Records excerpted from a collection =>
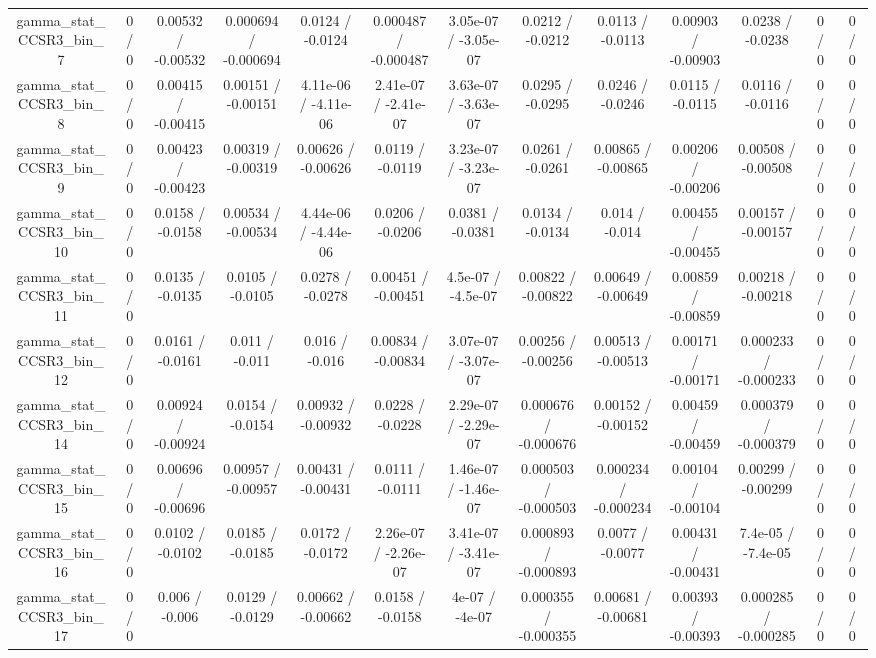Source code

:\documentclass[10pt]{article}
\begin{document}
\begin{table}[htbp]
\begin{center}
\begin{tabular}{|c|c|c|c|c|c|c|c|c|c|c|c|c|}
  gamma_stat_CCSR3_bin_7 & 0 / 0 & 0.00532 / -0.00532 & 0.000694 / -0.000694 & 0.0124 / -0.0124 & 0.000487 / -0.000487 & 3.05e-07 / -3.05e-07 & 0.0212 / -0.0212 & 0.0113 / -0.0113 & 0.00903 / -0.00903 & 0.0238 / -0.0238 & 0 / 0 & 0 / 0 \\ 
  gamma_stat_CCSR3_bin_8 & 0 / 0 & 0.00415 / -0.00415 & 0.00151 / -0.00151 & 4.11e-06 / -4.11e-06 & 2.41e-07 / -2.41e-07 & 3.63e-07 / -3.63e-07 & 0.0295 / -0.0295 & 0.0246 / -0.0246 & 0.0115 / -0.0115 & 0.0116 / -0.0116 & 0 / 0 & 0 / 0 \\ 
  gamma_stat_CCSR3_bin_9 & 0 / 0 & 0.00423 / -0.00423 & 0.00319 / -0.00319 & 0.00626 / -0.00626 & 0.0119 / -0.0119 & 3.23e-07 / -3.23e-07 & 0.0261 / -0.0261 & 0.00865 / -0.00865 & 0.00206 / -0.00206 & 0.00508 / -0.00508 & 0 / 0 & 0 / 0 \\ 
  gamma_stat_CCSR3_bin_10 & 0 / 0 & 0.0158 / -0.0158 & 0.00534 / -0.00534 & 4.44e-06 / -4.44e-06 & 0.0206 / -0.0206 & 0.0381 / -0.0381 & 0.0134 / -0.0134 & 0.014 / -0.014 & 0.00455 / -0.00455 & 0.00157 / -0.00157 & 0 / 0 & 0 / 0 \\ 
  gamma_stat_CCSR3_bin_11 & 0 / 0 & 0.0135 / -0.0135 & 0.0105 / -0.0105 & 0.0278 / -0.0278 & 0.00451 / -0.00451 & 4.5e-07 / -4.5e-07 & 0.00822 / -0.00822 & 0.00649 / -0.00649 & 0.00859 / -0.00859 & 0.00218 / -0.00218 & 0 / 0 & 0 / 0 \\ 
  gamma_stat_CCSR3_bin_12 & 0 / 0 & 0.0161 / -0.0161 & 0.011 / -0.011 & 0.016 / -0.016 & 0.00834 / -0.00834 & 3.07e-07 / -3.07e-07 & 0.00256 / -0.00256 & 0.00513 / -0.00513 & 0.00171 / -0.00171 & 0.000233 / -0.000233 & 0 / 0 & 0 / 0 \\ 
  gamma_stat_CCSR3_bin_14 & 0 / 0 & 0.00924 / -0.00924 & 0.0154 / -0.0154 & 0.00932 / -0.00932 & 0.0228 / -0.0228 & 2.29e-07 / -2.29e-07 & 0.000676 / -0.000676 & 0.00152 / -0.00152 & 0.00459 / -0.00459 & 0.000379 / -0.000379 & 0 / 0 & 0 / 0 \\ 
  gamma_stat_CCSR3_bin_15 & 0 / 0 & 0.00696 / -0.00696 & 0.00957 / -0.00957 & 0.00431 / -0.00431 & 0.0111 / -0.0111 & 1.46e-07 / -1.46e-07 & 0.000503 / -0.000503 & 0.000234 / -0.000234 & 0.00104 / -0.00104 & 0.00299 / -0.00299 & 0 / 0 & 0 / 0 \\ 
  gamma_stat_CCSR3_bin_16 & 0 / 0 & 0.0102 / -0.0102 & 0.0185 / -0.0185 & 0.0172 / -0.0172 & 2.26e-07 / -2.26e-07 & 3.41e-07 / -3.41e-07 & 0.000893 / -0.000893 & 0.0077 / -0.0077 & 0.00431 / -0.00431 & 7.4e-05 / -7.4e-05 & 0 / 0 & 0 / 0 \\ 
  gamma_stat_CCSR3_bin_17 & 0 / 0 & 0.006 / -0.006 & 0.0129 / -0.0129 & 0.00662 / -0.00662 & 0.0158 / -0.0158 & 4e-07 / -4e-07 & 0.000355 / -0.000355 & 0.00681 / -0.00681 & 0.00393 / -0.00393 & 0.000285 / -0.000285 & 0 / 0 & 0 / 0 \\ 

\end{tabular}
\end{center}
\end{table}
\end{document}
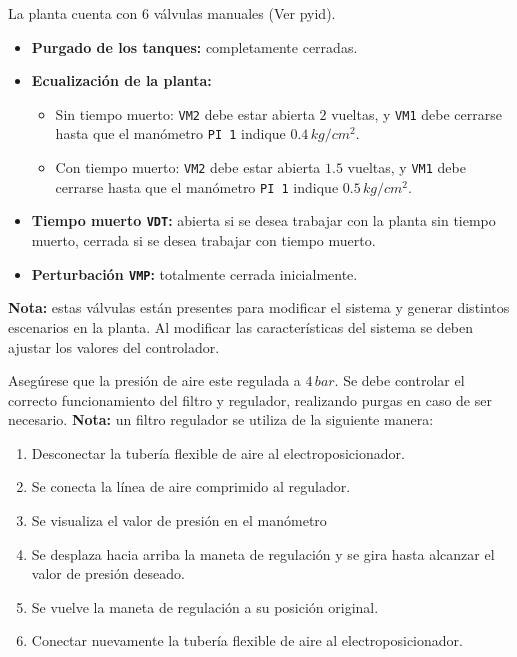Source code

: \begin{tcolorbox}[title=Válvulas manuales, breakable]

La planta cuenta con 6 válvulas manuales (Ver \gls{pyid}).

 \begin{itemize}
  \item \textbf{Purgado de los tanques:} completamente cerradas.
  \item \textbf{Ecualización de la planta:}
  \begin{itemize}
   \item Sin tiempo muerto: \verb|VM2| debe estar abierta $2$ vueltas, y
   \verb|VM1| debe cerrarse hasta que el manómetro \verb|PI 1| indique
   $0.4\,kg/cm^2$.
   \item Con tiempo muerto: \verb|VM2| debe estar abierta $1.5$ vueltas, y
   \verb|VM1| debe cerrarse hasta que el manómetro \verb|PI 1| indique
   $0.5\,kg/cm^2$.
  \end{itemize}
  \item \textbf{Tiempo muerto \texttt{VDT}:} abierta si se desea trabajar con
la planta sin tiempo muerto, cerrada si se desea trabajar con tiempo muerto.
  \item \textbf{Perturbación \texttt{VMP}:} totalmente cerrada inicialmente.
 \end{itemize}
 \tcblower
 \textbf{Nota:} estas válvulas están presentes para modificar el sistema y
generar distintos
escenarios en la planta. Al modificar las características del sistema se deben
ajustar los valores del controlador.
\end {tcolorbox}

\begin{tcolorbox}[title=Presión de aire en la válvula]
  Asegúrese que la presión de aire este regulada a $4\,bar$. Se debe controlar
  el correcto funcionamiento del filtro y regulador, realizando purgas en caso
de ser necesario.
 \tcblower
  \textbf{Nota:} un filtro regulador se utiliza de la siguiente manera:
 \begin{enumerate}
    \item Desconectar la tubería flexible de aire al electroposicionador.
    \item Se conecta la línea de aire comprimido al regulador.
    \item Se visualiza el valor de presión en el manómetro
    \item Se desplaza hacia arriba la maneta de regulación y se gira hasta
      alcanzar el valor de presión deseado.
    \item Se vuelve la maneta de regulación a su posición original.
    \item Conectar nuevamente la tubería flexible de aire al
electroposicionador.
 \end{enumerate}
\end {tcolorbox}

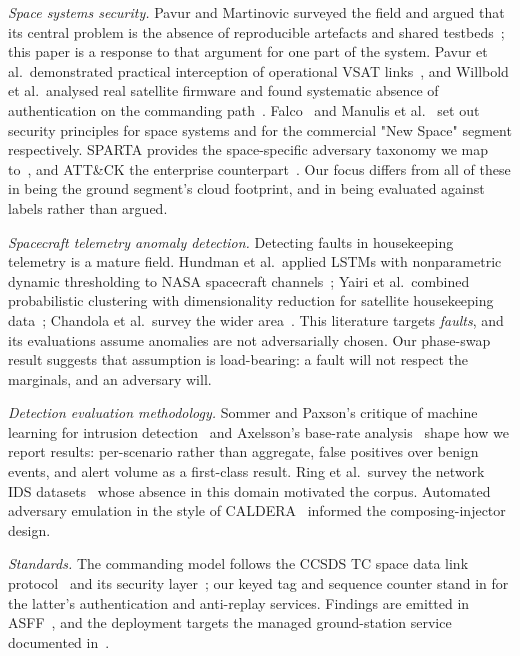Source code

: \documentclass[conference]{IEEEtran}
\begin{document}
\emph{Space systems security.} Pavur and Martinovic surveyed the field and
argued that its central problem is the absence of reproducible artefacts and
shared testbeds~\cite{pavur2020sok}; this paper is a response to that argument
for one part of the system. Pavur et al.\ demonstrated practical interception of
operational VSAT links~\cite{pavur2020vsat}, and Willbold et al.\ analysed real
satellite firmware and found systematic absence of authentication on the
commanding path~\cite{willbold2023space}. Falco~\cite{falco2019principles} and
Manulis et al.~\cite{manulis2021newspace} set out security principles for space
systems and for the commercial "New Space" segment respectively. SPARTA
provides the space-specific adversary taxonomy we map to~\cite{sparta}, and
ATT\&CK the enterprise counterpart~\cite{attack}. Our focus differs from all of
these in being the ground segment's cloud footprint, and in being evaluated
against labels rather than argued.

\emph{Spacecraft telemetry anomaly detection.} Detecting faults in housekeeping
telemetry is a mature field. Hundman et al.\ applied LSTMs with nonparametric
dynamic thresholding to NASA spacecraft channels~\cite{hundman2018lstm}; Yairi
et al.\ combined probabilistic clustering with dimensionality reduction for
satellite housekeeping data~\cite{yairi2017datadriven}; Chandola et al.\ survey
the wider area~\cite{chandola2009survey}. This literature targets \emph{faults},
and its evaluations assume anomalies are not adversarially chosen. Our phase-swap
result suggests that assumption is load-bearing: a fault will not respect the
marginals, and an adversary will.

\emph{Detection evaluation methodology.} Sommer and Paxson's critique of machine
learning for intrusion detection~\cite{sommer2010closedworld} and Axelsson's
base-rate analysis~\cite{axelsson2000baserate} shape how we report results:
per-scenario rather than aggregate, false positives over benign events, and
alert volume as a first-class result. Ring et al.\ survey the network IDS
datasets~\cite{ring2019datasets} whose absence in this domain motivated the
corpus. Automated adversary emulation in the style of
CALDERA~\cite{applebaum2016caldera} informed the composing-injector design.

\emph{Standards.} The commanding model follows the CCSDS TC space data link
protocol~\cite{ccsds232} and its security layer~\cite{ccsds355}; our keyed tag
and sequence counter stand in for the latter's authentication and anti-replay
services. Findings are emitted in ASFF~\cite{asff}, and the deployment targets
the managed ground-station service documented in~\cite{awsgroundstation}.
\end{document}
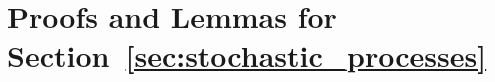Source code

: \documentclass[10pt,a4paper]{paper}
\theoremstyle{definition}
\newtheorem{lemma}[theorem]{Lemma}
\newcommand{\reals}{\mathbb{R}}
\newcommand{\realsnonneg}{\reals_{\geq 0}}
\newcommand{\processes}{\mathbb{P}}
\newcommand{\wmprocesses}{\processes^{\mathrm{WM}}}
\newcommand{\rateset}{\mathcal{Q}}
\newcommand{\norm}[1]{\left\lVert #1 \right\rVert}
\newcommand{\coloneqq}{:\!=}
\begin{document}

\section{Proofs and Lemmas for Section~\ref{sec:stochastic_processes}}\label{app:stoch_proc}
\end{document}
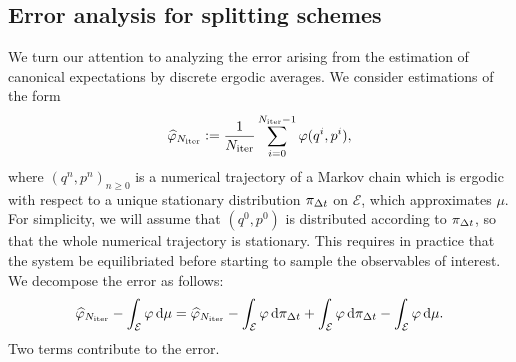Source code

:     \subsection{Error analysis for splitting schemes}
        We turn our attention to analyzing the error arising from the estimation of canonical expectations by discrete ergodic averages. We consider estimations of the form 
        \[\widehat{\varphi}_{N_{\mathrm{iter}}} \mathrel{\mathop:}= \frac1{N_{\mathrm{iter}}}\sum_{i=0}^{N_{\mathrm{iter}}-1}\varphi(q^i,p^i),\]
        where $(q^n,p^n)_{n\geq 0}$ is a numerical trajectory of a Markov chain which is ergodic with respect to a unique stationary distribution $\pi_{{\Delta t}}$ on $\mathcal E$, which approximates $\mu$.
        For simplicity, we will assume that $(q^0,p^0)$ is distributed according to $\pi_{\Delta t}$, so that the whole numerical trajectory is stationary. This requires in practice that the system be equilibriated before starting to sample the observables of interest. We decompose the error as follows:
        \[\widehat{\varphi}_{N_{\mathrm{iter}}}-\int_\mathcal{E}\varphi \,\mathrm{d} \mu= \widehat{\varphi}_{N_{\mathrm{iter}}} - \int_\mathcal{E}\varphi \,\mathrm{d} \pi_{{\Delta t}}+\int_\mathcal{E}\varphi\,\mathrm{d} \pi_{{\Delta t}}-\int_{\mathcal E}\varphi \,\mathrm{d} \mu.\]
        Two terms contribute to the error.
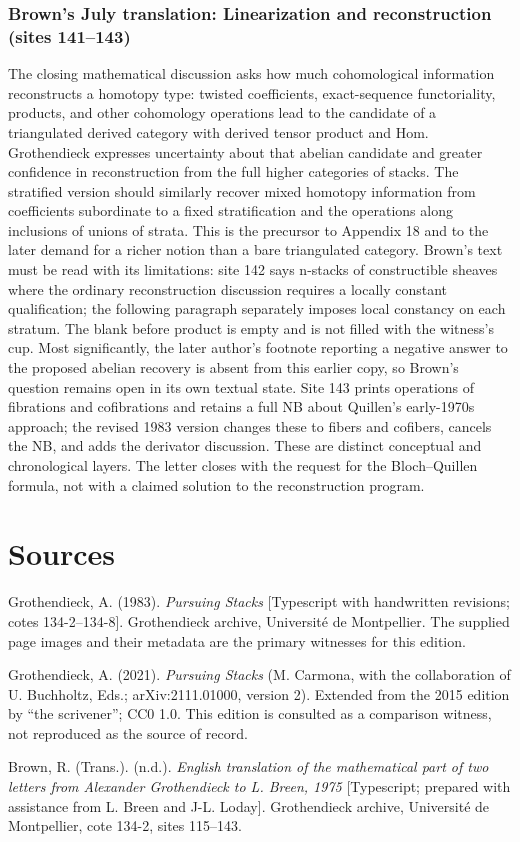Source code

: \documentclass[10pt,oneside]{book}
\begin{document}
\subsection*{Brown's July translation: Linearization and reconstruction (sites 141--143)}
The closing mathematical discussion asks how much cohomological information reconstructs a homotopy type: twisted coefficients, exact-sequence functoriality, products, and other cohomology operations lead to the candidate of a triangulated derived category with derived tensor product and Hom. Grothendieck expresses uncertainty about that abelian candidate and greater confidence in reconstruction from the full higher categories of stacks. The stratified version should similarly recover mixed homotopy information from coefficients subordinate to a fixed stratification and the operations along inclusions of unions of strata. This is the precursor to Appendix 18 and to the later demand for a richer notion than a bare triangulated category. Brown's text must be read with its limitations: site 142 says n-stacks of constructible sheaves where the ordinary reconstruction discussion requires a locally constant qualification; the following paragraph separately imposes local constancy on each stratum. The blank before product is empty and is not filled with the witness's cup. Most significantly, the later author's footnote reporting a negative answer to the proposed abelian recovery is absent from this earlier copy, so Brown's question remains open in its own textual state. Site 143 prints operations of fibrations and cofibrations and retains a full NB about Quillen's early-1970s approach; the revised 1983 version changes these to fibers and cofibers, cancels the NB, and adds the derivator discussion. These are distinct conceptual and chronological layers. The letter closes with the request for the Bloch--Quillen formula, not with a claimed solution to the reconstruction program.


\chapter*{Sources}
Grothendieck, A. (1983). \emph{Pursuing Stacks} [Typescript with handwritten revisions; cotes 134-2--134-8]. Grothendieck archive, Université de Montpellier. The supplied page images and their metadata are the primary witnesses for this edition.

Grothendieck, A. (2021). \emph{Pursuing Stacks} (M. Carmona, with the collaboration of U. Buchholtz, Eds.; arXiv:2111.01000, version 2). Extended from the 2015 edition by ``the scrivener''; CC0 1.0. This edition is consulted as a comparison witness, not reproduced as the source of record.

Brown, R. (Trans.). (n.d.). \emph{English translation of the mathematical part of two letters from Alexander Grothendieck to L. Breen, 1975} [Typescript; prepared with assistance from L. Breen and J-L. Loday]. Grothendieck archive, Université de Montpellier, cote 134-2, sites 115--143.
\end{document}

TASK DIRECTIONS => Copy each line from the data above that includes "vueltas".

OUTPUT OF THE TASK =>
   \item Sin tiempo muerto: \verb|VM2| debe estar abierta $2$ vueltas, y
   \item Con tiempo muerto: \verb|VM2| debe estar abierta $1.5$ vueltas, y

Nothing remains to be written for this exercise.